#10
[junio-noviembre 2019]

Sobre: Buenos Aires transmedial: Los barrios de Cucurto, Casas e Incardona, de Carolina Rolle. Rosario: Beatriz Viterbo, 2017


Ary Pimentel
Universidade Federal do Rio de Janeiro, Brasil / ary.pimentel@yahoo.com.br

Para citar este artículo: Pimentel, A. (2019). Sobre: Buenos Aires transmedial: Los barrios de Cucurto, Casas e Incardona, de Carolina Rolle. El taco en la brea, 10 (junio–noviembre), 240–243. Santa Fe, Argentina: UNL. DOI: 10.14409/tb.v1i10.8706

A cidade narrada por estratégias transmidiais na literatura do presente: a invasão transmidiática do espaço narrativo

A pesquisadora Regina Dalcastagnè afirma que a literatura contemporânea reflete nas suas ausências talvez muito mais do que naquilo que diz explicitamente através da fatura do texto. Isso é algo que vale para a literatura brasileira e para a literatura dos diferentes países do continente. Após um exaustivo estudo quantitativo da produção narrativa que envolveu todos os romances publicados pelas principais editoras brasileiras ao longo de um período de quinze anos (entre 1990 e 2004), ela concluiu que 72,7 % dos autores eram homens, e 93,9 % eram brancos. Soma-se à homogeneidade racial e de gênero a predominância geográfica (60 % deles vivem no Rio de Janeiro e em São Paulo) e profissional (quase todos tiveram sua formação relacionada a espaços privilegiados de produção de discursos: os meios jornalístico e acadêmico). Poderíamos acrescentar a variante territorial a essa discussão. O grupo dominante no campo da produção de narrativas mora em alguns poucos bairros das zonas mais ricas dessas duas cidades.

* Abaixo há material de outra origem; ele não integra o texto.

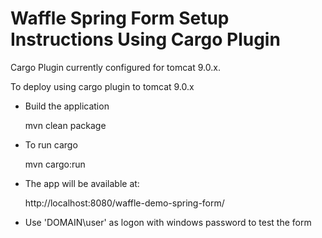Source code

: Waffle Spring Form Setup Instructions Using Cargo Plugin
========================================================

Cargo Plugin currently configured for tomcat 9.0.x.

To deploy using cargo plugin to tomcat 9.0.x

- Build the application

    mvn clean package

- To run cargo

    mvn cargo:run

- The app will be available at:

    http://localhost:8080/waffle-demo-spring-form/

- Use 'DOMAIN\\user' as logon with windows password to test the form
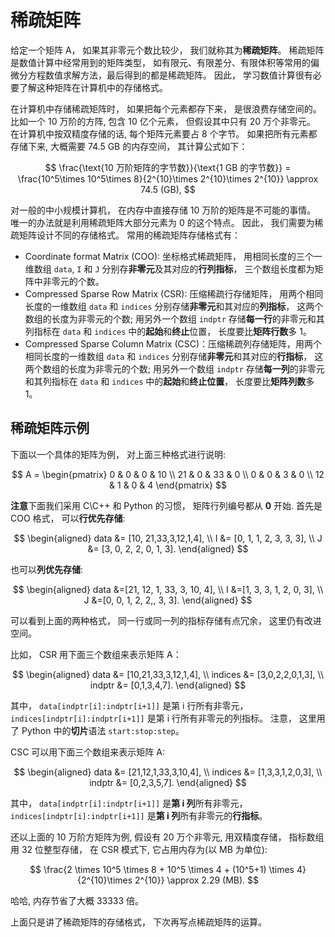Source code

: # 稀疏矩阵

给定一个矩阵 A， 如果其非零元个数比较少， 我们就称其为**稀疏矩阵**。 稀疏矩阵是数值计算中经常用到的矩阵类型， 如有限元、有限差分、有限体积等常用的偏微分方程数值求解方法，最后得到的都是稀疏矩阵。 因此， 学习数值计算很有必要了解这种矩阵在计算机中的存储格式。

在计算机中存储稀疏矩阵时， 如果把每个元素都存下来， 是很浪费存储空间的。 比如一个 10 万阶的方阵, 包含 10 亿个元素， 但假设其中只有 20 万个非零元。 在计算机中按双精度存储的话, 每个矩阵元素要占 8 个字节。 如果把所有元素都存储下来, 大概需要 74.5 GB 的内存空间， 其计算公式如下：


$$ 
\frac{\text{10 万阶矩阵的字节数}}{\text{1 GB 的字节数}} = \frac{10^5\times 10^5\times 8}{2^{10}\times 2^{10}\times 2^{10}} \approx 74.5 (GB),
$$


对一般的中小规模计算机， 在内存中直接存储 10 万阶的矩阵是不可能的事情。 唯一的办法就是利用稀疏矩阵大部分元素为 0 的这个特点。 因此， 我们需要为稀疏矩阵设计不同的存储格式。 常用的稀疏矩阵存储格式有：

* Coordinate format Matrix \(COO\): 坐标格式稀疏矩阵， 用相同长度的三个一维数组 
  `data`, `I` 和 `J` 分别存**非零元**及其对应的**行列指标**， 三个数组长度都为矩阵中非零元的个数。
* Compressed Sparse Row Matrix \(CSR\): 压缩稀疏行存储矩阵， 用两个相同长度的一维数组 `data` 和 `indices` 分别存储**非零元**和其对应的**列指标**， 这两个数组的长度为非零元的个数; 用另外一个数组 `indptr` 存储**每一行**的非零元和其列指标在 `data` 和 `indices` 中的**起始**和**终止**位置， 长度要比**矩阵行数**多 1。
* Compressed Sparse Column Matrix \(CSC\)：压缩稀疏列存储矩阵，用两个相同长度的一维数组 `data` 和 `indices` 分别存储**非零元**和其对应的**行指标**， 这两个数组的长度为非零元的个数; 用另外一个数组 `indptr` 存储**每一列**的非零元和其列指标在 `data` 和 `indices` 中的**起始**和**终止位置**， 长度要比**矩阵列数**多 1。

## 稀疏矩阵示例

下面以一个具体的矩阵为例， 对上面三种格式进行说明:

$$
A = \begin{pmatrix} 
 0 & 0 & 0 & 10 \\
 21 & 0 & 33 & 0 \\ 
 0 & 0 & 3 & 0 \\ 
 12 & 1 & 0 & 4 
 \end{pmatrix}
$$

**注意**下面我们采用 C\C++ 和 Python 的习惯， 矩阵行列编号都从 **0** 开始. 首先是 COO 格式， 可以**行优先存储**:

$$
\begin{aligned} 
data &= [10, 21,33,3,12,1,4], \\
I &= [0, 1, 1, 2, 3, 3, 3], \\
J &= [3, 0, 2, 2, 0, 1, 3]. 
\end{aligned}
$$

也可以**列优先存储**:

$$
\begin{aligned}
data &=[21, 12, 1, 33, 3, 10, 4], \\
I &=[1, 3, 3, 1, 2, 0, 3], \\
J &=[0, 0, 1, 2, 2,, 3, 3]. 
\end{aligned}
$$

可以看到上面的两种格式， 同一行或同一列的指标存储有点冗余， 这里仍有改进空间。

比如， CSR 用下面三个数组来表示矩阵 A：

$$
\begin{aligned} 
data &= [10,21,33,3,12,1,4], \\
indices &= [3,0,2,2,0,1,3], \\ 
indptr &= [0,1,3,4,7].
\end{aligned}
$$

其中， `data[indptr[i]:indptr[i+1]]` 是第 i 行所有非零元， `indices[indptr[i]:indptr[i+1]]` 是第 i 行所有非零元的列指标。 注意， 这里用了 Python 中的**切片**语法 `start:stop:step`。 

CSC 可以用下面三个数组来表示矩阵 A:

$$
\begin{aligned} 
data &= [21,12,1,33,3,10,4], \\
indices &= [1,3,3,1,2,0,3], \\
indptr &= [0,2,3,5,7]. 
\end{aligned}
$$

其中， `data[indptr[i]:indptr[i+1]]` 是**第 i 列**所有非零元， `indices[indptr[i]:indptr[i+1]]` 是**第 i 列**所有非零元的**行指标**。 

还以上面的 10 万阶方矩阵为例, 假设有 20 万个非零元, 用双精度存储， 指标数组用 32 位整型存储， 在 CSR 模式下, 它占用内存为\(以 MB 为单位\):

$$
\frac{2 \times 10^5 \times 8 + 10^5 \times 4 + (10^5+1) \times 4}{2^{10}\times 2^{10}} \approx 2.29 (MB).
$$

哈哈, 内存节省了大概 33333 倍。

上面只是讲了稀疏矩阵的存储格式， 下次再写点稀疏矩阵的运算。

Só mais recentemente, em países como Argentina e Brasil, a cidade passa a ser narrada com mais frequência sob a perspectiva de um novo olhar e a partir de um novo lugar da cidade ou, melhor dizendo, a partir de um novo lugar da cultura, como propõe Homi Bhabha. A bagagem cultural desses novos autores que começam a publicar nas últimas duas décadas não se associa obrigatoriamente à literatura canônica, muito pelo contrário, está marcada por vários outros tipos de mediações com o mundo, em geral as associadas à palavra cantada, à imagem que circula em publicações populares ou à imagem em movimento que chega aos distantes lares das periferias.

No Brasil, publica-se em 2015 o livro O meu lugar, cujo título faz referência a um conhecido samba sobre o subúrbio de Madureira. A obra traz textos de autores que reivindicam, em histórias e memórias, a singularidade de seus bairros. Essa visão do microterritório urbano construída a partir de uma relação de profunda intimidade com áreas da cidade que foram tradicionalmente subrepresentadas é uma novidade.

A partir do final do século XX, diante de profundas transformações sociais, políticas, econômicas e culturais, outros autores (ou autores Outros) surgem na cena literária dos dois países e passam a afirmar seus conhecimentos e seus territórios, bem como os discursos midiáticos que haviam ajudado a formar o seu olhar. Começava-se a questionar o que o cânone dos sistemas de representação tinha deixado de fora do retrato. Os novos sujeitos, que são esses autores improváveis despontando na cena literária do século XXI, implicam a emergência de novos objetos, novos problemas, novos personagens e novos territórios da cidade.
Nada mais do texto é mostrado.